Мой хозяин взялся за умеренную плату топить печку, мести хату и стирать мое белье. Я предвидел, что рано или поздно мне придется покинуть фронт, и поэтому я оставил у себя только один чемодан и походную постель.
Бегство с фронта
Вернувшись утром с наблюдательного пункта, я разулся и лег на кровать. Вошел унтер-офицер дивизиона, прибывший из Петничан, где находился обоз дивизиона. В Бурте были я, три разведчика для посылок и кучер с парой лошадей. Все остальные люди и лошади дивизиона находились в тылу в двенадцати верстах. Унтер-офицер довольно небрежно поздоровался и остался стоять у двери. Я спросил, какие новости в обозе. Он сказал о людях и лошадях обоза и, приняв независимую позу, сообщил о происшедших выборах начальников – последней моде большевиков. Большинство старых офицеров было выбрано на их старые посты, но не молодые офицеры.
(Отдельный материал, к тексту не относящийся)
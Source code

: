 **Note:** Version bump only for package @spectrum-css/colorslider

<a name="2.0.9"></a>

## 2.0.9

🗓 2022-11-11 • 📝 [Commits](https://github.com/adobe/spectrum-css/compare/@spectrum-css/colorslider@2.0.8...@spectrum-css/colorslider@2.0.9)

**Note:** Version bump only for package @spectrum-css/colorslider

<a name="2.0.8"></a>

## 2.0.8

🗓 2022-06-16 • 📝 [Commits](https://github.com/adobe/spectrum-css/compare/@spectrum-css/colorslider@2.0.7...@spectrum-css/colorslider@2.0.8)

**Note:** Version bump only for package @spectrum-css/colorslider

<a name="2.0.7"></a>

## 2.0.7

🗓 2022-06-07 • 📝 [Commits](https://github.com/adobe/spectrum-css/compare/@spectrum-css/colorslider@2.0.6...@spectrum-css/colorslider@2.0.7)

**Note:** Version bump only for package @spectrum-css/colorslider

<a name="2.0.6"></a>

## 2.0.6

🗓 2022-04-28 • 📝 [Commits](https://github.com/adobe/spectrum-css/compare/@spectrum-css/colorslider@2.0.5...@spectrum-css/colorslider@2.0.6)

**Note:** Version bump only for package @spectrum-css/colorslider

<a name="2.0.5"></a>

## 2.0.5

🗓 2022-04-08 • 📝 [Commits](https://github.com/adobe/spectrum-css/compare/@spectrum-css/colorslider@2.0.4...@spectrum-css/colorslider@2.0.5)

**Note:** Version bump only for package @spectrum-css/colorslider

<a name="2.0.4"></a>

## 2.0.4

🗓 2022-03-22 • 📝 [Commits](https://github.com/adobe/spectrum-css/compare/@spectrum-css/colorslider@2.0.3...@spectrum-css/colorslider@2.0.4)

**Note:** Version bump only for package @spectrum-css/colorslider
– Вам тоже придется оставить эту квартиру. Новый адъютант дивизиона уже выбран.
– Кто это?
– Я.
Я бросился к своему револьверу, который висел на поясе над кроватью. Револьвера не было. Мой жест, видимо, предвидели и его украли заранее. Но шашка была. Я ее выхватил из ножен. Унтер-офицер мигом скрылся. Я старался попасть голыми ногами в туфли, но при моем возбуждении попал только в одну. Так с одной босой ногой бросился за унтер-офицером.
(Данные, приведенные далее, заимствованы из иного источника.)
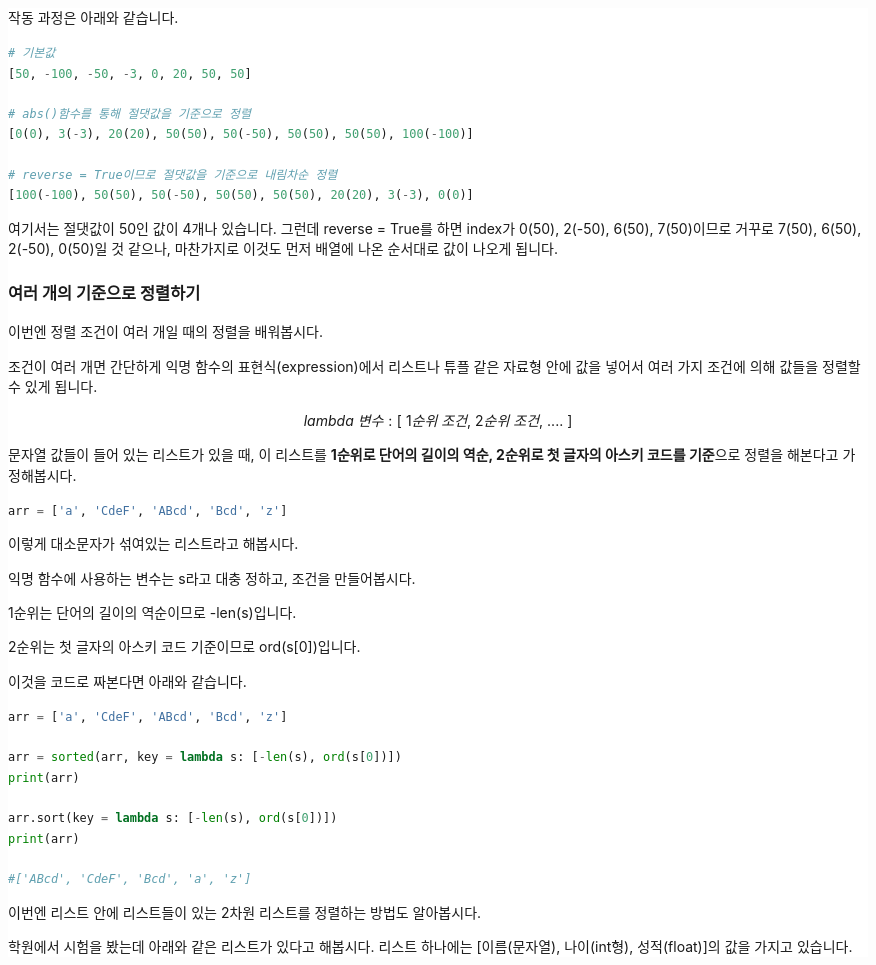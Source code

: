 작동 과정은 아래와 같습니다.

```python
# 기본값
[50, -100, -50, -3, 0, 20, 50, 50]

# abs()함수를 통해 절댓값을 기준으로 정렬
[0(0), 3(-3), 20(20), 50(50), 50(-50), 50(50), 50(50), 100(-100)]

# reverse = True이므로 절댓값을 기준으로 내림차순 정렬
[100(-100), 50(50), 50(-50), 50(50), 50(50), 20(20), 3(-3), 0(0)]
```

여기서는 절댓값이 50인 값이 4개나 있습니다. 그런데 reverse = True를 하면 index가 0(50), 2(-50), 6(50), 7(50)이므로 거꾸로 7(50), 6(50), 2(-50), 0(50)일 것 같으나, 마찬가지로 이것도 먼저 배열에 나온 순서대로 값이 나오게 됩니다.



### 여러 개의 기준으로 정렬하기

이번엔 정렬 조건이 여러 개일 때의 정렬을 배워봅시다.

조건이 여러 개면 간단하게 익명 함수의 표현식(expression)에서 리스트나 튜플 같은 자료형 안에 값을 넣어서 여러 가지 조건에 의해 값들을 정렬할 수 있게 됩니다.

$$
lambda\:변수: [\:1순위\:조건,\:2순위\:조건,\:....\:]
$$

문자열 값들이 들어 있는 리스트가 있을 때, 이 리스트를 **1순위로 단어의 길이의 역순, 2순위로 첫 글자의 아스키 코드를 기준**으로 정렬을 해본다고 가정해봅시다.

```python
arr = ['a', 'CdeF', 'ABcd', 'Bcd', 'z']
```

이렇게 대소문자가 섞여있는 리스트라고 해봅시다.

익명 함수에 사용하는 변수는 s라고 대충 정하고, 조건을 만들어봅시다.

1순위는 단어의 길이의 역순이므로 -len(s)입니다.

2순위는 첫 글자의 아스키 코드 기준이므로 ord(s\[0])입니다.

이것을 코드로 짜본다면 아래와 같습니다.

```python
arr = ['a', 'CdeF', 'ABcd', 'Bcd', 'z']

arr = sorted(arr, key = lambda s: [-len(s), ord(s[0])])
print(arr)

arr.sort(key = lambda s: [-len(s), ord(s[0])])
print(arr)

#['ABcd', 'CdeF', 'Bcd', 'a', 'z']
```

이번엔 리스트 안에 리스트들이 있는 2차원 리스트를 정렬하는 방법도 알아봅시다.

학원에서 시험을 봤는데 아래와 같은 리스트가 있다고 해봅시다. 리스트 하나에는 \[이름(문자열), 나이(int형), 성적(float)]의 값을 가지고 있습니다.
Улица была пуста. Я побежал в хату к разведчикам. Был снег и мороз, но я ничего не чувствовал. Я вихрем ворвался в дом. Солдаты стояли с карабинами в руках на изготовку. Я не обратил на них никакого внимания, отстранил рукой карабины и пошел заглянуть за большую печь. Там никого не было (к счастью, думаю я теперь).
Дрожа от возбуждения, я повернулся к солдатам. Их карабины, направленные вначале против меня, тихо, едва заметно опускались. Приклады коснулись пола, и солдаты оказались в положении «смирно». Но я отдал себе отчет в этом только после. В тот момент я был слишком взволнован. Прерывающимся голосом я сказал:
Унтер-офицер объявил… что он выбран… Я же вам говорю… что ничего не изменится… пока я здесь… Поняли?
– Так точно, господин прапорщик. В это время я опустил глаза и с удивлением увидал в своей руке обнаженную шашку и мою голую ногу. Это меня смутило, и я, ничего больше не прибавив, ушел к себе. На этот раз было очень холодно и даже больно идти по снегу босой ногой.
Я пошел доложить о происшедшем капитану Коленковскому. Он внимательно меня выслушал.
– Как ваш начальник я вас не одобряю, – потом, помолчав: – Но, вероятно, я поступил бы так же, будь я на вашем месте и в вашем возрасте, – опять помолчал. – Постараемся обратить это в шутку, потому что я боюсь, что будут последствия.
Несмотря на возбуждение, усталость взяла свое, и, вернувшись к себе, я заснул. Разбудил меня телефон. Я услыхал свое имя. В то время телефоны не выключались. Можно было слышать все разговоры. Я взял трубку, замер и слушал. Потому что голос моего унтер-офицера говорил:
Товарищ комиссар, прошу вас арестовать прапорщика Мамонтова. Что он сделал, ваш прапорщик? Он противился выборам начальников и гнался за мной с шашкой наголо. Ну так арестуйте его. Хм… Я предпочел бы, чтобы вы это сделали. Я сомневаюсь, чтобы наши солдаты исполнили мое приказание. Трудно ведь арестовывать своего офицера. Вы же знаете… Хорошо, товарищ, я пошлю в Бурту двенадцать конных. Надеюсь, этого достаточно?